WHAT NEEDS TO BE DONE: What lines in the records include the string "price"? Return each one.

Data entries
○ ○ ○ ○ ○ ○ ○
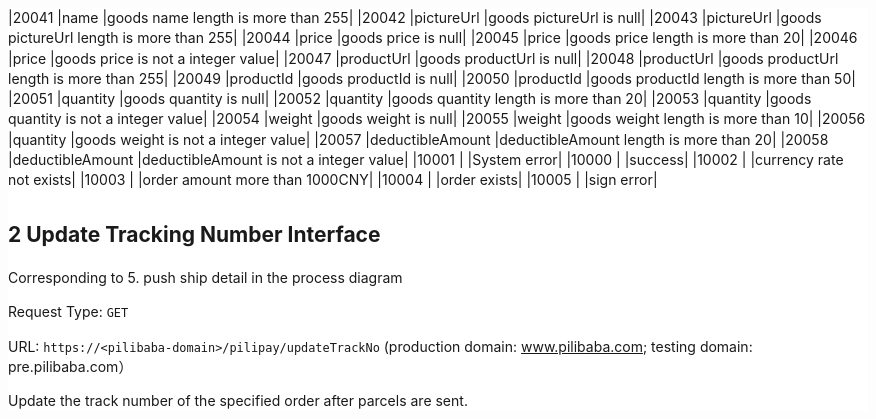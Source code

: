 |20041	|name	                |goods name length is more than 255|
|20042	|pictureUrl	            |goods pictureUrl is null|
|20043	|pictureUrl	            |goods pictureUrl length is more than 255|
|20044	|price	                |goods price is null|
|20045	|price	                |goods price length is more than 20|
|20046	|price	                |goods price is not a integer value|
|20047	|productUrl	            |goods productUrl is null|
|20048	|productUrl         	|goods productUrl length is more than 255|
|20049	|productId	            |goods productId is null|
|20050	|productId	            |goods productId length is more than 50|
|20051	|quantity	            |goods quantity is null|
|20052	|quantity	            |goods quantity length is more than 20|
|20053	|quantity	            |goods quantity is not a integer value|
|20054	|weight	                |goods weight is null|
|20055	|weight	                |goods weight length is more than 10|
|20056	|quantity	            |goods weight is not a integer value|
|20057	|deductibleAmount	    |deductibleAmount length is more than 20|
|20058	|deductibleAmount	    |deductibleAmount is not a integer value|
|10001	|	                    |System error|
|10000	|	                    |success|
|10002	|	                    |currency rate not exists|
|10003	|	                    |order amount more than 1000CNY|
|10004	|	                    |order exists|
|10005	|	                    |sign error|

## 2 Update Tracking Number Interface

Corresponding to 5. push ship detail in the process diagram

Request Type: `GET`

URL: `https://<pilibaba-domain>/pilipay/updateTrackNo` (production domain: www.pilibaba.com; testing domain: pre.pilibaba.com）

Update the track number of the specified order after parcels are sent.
○ ○ ○ ○ ○ ○ ○
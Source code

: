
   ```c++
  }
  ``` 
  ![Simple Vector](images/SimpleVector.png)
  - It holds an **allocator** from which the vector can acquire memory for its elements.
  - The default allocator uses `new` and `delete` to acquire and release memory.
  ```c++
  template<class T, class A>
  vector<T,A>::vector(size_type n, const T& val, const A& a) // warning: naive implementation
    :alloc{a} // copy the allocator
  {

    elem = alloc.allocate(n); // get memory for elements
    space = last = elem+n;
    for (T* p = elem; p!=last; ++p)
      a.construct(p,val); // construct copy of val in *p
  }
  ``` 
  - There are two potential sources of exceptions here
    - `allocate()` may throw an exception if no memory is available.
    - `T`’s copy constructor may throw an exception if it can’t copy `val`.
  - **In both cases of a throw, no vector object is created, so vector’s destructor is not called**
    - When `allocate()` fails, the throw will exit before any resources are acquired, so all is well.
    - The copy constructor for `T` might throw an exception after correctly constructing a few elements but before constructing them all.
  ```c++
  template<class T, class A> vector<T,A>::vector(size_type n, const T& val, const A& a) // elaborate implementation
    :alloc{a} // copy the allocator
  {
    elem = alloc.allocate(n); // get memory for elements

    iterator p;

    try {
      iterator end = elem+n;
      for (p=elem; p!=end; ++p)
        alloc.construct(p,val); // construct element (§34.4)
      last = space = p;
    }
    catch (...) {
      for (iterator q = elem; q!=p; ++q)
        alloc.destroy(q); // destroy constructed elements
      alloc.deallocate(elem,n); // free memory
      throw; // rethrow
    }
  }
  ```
○ ○ ○ ○ ○ ○ ○
WRITTEN RESPONSE:
|20044	|price	                |goods price is null|
|20045	|price	                |goods price length is more than 20|
|20046	|price	                |goods price is not a integer value|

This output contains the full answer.